OAKLAND — Soren and Jesse Donisvitch are your typical teenage brothers.

They’re also two of the top athletes on the Messalonskee High School track team, and they’re equally competitive on and off the track. According to their mother, Rebecca Herron, they enjoy just about anything to do with the outdoors, including hiking and camping.

The brothers have their differences in personality, but in a way that helps them complement each other.

Soren, a senior, has a strong-willed intensity about him, while Jesse, a sophomore, is as calm and cool as they come. They do, however, have their similarities as well.

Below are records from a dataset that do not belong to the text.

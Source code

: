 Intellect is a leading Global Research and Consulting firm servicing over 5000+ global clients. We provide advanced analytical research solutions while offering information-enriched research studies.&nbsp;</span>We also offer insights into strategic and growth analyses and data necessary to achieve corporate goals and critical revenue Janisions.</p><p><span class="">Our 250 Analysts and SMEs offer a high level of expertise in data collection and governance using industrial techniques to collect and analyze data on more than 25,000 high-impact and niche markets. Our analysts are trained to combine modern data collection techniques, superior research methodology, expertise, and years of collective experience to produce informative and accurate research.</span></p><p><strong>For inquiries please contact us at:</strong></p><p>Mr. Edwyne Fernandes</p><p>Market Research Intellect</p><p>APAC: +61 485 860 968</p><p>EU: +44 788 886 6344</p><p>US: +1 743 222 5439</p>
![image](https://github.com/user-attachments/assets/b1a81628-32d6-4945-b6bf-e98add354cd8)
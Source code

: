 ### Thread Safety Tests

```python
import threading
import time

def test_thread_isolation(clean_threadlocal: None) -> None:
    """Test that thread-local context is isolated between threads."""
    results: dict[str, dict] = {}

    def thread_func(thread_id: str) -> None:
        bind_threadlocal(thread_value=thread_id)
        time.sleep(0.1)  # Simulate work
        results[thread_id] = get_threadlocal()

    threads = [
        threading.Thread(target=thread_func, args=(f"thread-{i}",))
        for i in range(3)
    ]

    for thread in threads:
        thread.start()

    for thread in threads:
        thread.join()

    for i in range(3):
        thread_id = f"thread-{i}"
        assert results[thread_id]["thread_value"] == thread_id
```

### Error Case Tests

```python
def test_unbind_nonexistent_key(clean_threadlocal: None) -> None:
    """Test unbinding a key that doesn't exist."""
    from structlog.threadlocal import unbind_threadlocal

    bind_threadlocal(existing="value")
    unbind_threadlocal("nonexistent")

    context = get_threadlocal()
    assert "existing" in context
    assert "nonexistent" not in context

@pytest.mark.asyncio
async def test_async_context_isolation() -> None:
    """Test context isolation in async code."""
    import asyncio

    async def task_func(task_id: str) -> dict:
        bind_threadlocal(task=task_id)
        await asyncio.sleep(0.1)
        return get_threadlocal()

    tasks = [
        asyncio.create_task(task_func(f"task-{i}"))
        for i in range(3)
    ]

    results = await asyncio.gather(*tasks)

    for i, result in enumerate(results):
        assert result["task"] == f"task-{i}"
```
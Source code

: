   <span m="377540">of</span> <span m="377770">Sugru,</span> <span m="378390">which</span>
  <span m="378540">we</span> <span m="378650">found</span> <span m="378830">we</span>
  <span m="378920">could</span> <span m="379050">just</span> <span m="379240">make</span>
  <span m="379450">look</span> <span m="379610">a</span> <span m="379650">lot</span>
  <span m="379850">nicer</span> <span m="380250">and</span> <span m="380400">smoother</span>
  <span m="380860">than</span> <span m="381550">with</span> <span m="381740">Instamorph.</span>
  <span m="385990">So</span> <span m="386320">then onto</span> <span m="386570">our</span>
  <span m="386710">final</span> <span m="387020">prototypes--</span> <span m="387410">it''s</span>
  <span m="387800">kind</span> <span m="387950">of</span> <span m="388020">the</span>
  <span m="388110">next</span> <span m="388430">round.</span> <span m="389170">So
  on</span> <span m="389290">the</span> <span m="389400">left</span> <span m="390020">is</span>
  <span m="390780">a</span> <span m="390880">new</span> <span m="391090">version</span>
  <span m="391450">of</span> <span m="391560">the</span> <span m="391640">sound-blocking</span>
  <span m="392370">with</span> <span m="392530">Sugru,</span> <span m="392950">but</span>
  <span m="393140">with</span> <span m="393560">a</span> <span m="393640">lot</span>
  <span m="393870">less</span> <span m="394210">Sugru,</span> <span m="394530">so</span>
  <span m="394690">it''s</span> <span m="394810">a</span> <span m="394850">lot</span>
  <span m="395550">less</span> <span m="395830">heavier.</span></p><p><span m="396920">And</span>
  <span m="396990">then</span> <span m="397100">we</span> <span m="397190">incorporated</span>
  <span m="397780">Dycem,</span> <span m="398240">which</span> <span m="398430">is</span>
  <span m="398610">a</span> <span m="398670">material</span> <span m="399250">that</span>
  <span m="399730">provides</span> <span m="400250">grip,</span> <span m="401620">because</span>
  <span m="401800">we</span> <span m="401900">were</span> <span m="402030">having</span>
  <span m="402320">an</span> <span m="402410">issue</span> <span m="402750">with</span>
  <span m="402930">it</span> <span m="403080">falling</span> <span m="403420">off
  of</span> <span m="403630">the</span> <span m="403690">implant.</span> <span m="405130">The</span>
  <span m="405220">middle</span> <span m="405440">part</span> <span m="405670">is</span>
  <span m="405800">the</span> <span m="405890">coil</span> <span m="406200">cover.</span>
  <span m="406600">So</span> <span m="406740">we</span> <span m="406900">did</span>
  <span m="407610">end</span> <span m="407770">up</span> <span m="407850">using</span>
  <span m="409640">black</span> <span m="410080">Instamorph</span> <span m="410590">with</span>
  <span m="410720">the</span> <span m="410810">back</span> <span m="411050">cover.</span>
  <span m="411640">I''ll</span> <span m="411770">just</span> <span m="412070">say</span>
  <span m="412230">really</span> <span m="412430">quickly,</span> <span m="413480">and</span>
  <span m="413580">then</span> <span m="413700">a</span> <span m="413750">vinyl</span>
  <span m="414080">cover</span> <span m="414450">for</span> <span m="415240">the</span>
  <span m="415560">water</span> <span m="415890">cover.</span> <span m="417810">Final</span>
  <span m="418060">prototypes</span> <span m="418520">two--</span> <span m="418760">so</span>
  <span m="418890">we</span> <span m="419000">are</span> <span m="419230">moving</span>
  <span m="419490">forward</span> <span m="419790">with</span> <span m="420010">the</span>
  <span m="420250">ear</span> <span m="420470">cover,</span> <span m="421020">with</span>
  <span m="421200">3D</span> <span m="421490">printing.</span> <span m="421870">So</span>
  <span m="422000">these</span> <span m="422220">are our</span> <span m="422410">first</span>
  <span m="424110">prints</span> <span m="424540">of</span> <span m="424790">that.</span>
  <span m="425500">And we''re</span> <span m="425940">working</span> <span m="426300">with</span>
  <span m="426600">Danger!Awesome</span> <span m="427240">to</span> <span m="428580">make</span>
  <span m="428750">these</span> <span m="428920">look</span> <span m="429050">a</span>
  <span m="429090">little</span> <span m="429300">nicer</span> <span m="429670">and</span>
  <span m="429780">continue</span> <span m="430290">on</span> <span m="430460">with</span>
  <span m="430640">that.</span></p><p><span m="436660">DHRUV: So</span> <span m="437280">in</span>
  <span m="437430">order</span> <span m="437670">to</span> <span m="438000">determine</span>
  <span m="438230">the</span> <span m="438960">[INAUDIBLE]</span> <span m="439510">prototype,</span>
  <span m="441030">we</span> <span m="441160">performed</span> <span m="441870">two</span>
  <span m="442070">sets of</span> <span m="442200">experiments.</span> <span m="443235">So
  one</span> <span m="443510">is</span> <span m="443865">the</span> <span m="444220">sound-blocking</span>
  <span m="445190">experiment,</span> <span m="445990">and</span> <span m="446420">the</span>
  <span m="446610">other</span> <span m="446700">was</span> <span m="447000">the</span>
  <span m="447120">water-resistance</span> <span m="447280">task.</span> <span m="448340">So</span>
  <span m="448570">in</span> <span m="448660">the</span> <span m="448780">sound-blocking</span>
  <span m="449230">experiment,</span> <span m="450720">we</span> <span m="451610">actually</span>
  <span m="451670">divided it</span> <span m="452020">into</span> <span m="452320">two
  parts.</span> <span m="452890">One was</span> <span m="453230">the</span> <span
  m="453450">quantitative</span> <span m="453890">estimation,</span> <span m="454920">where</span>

“It’s a privilege to have them both because they both work very hard,” Messalonskee track coach Scott Wilson said. “They always have smiles on their faces and they’re two of the most polite kids and grateful kids I’ve had on my team in a long time.”

While they are two years apart in age, Wilson even jokingly calls them “the twins.”


“You can see the family resemblance,” Soren says with a smile.

Well, yes and no.

The two are not related by blood — Jesse grew up in an orphanage in Haiti before the Donisvitch’s adopted him in 2003.

Their story, however, is about family.

There is not too much Jesse remembers about the time before he became part of the Donisvitch family.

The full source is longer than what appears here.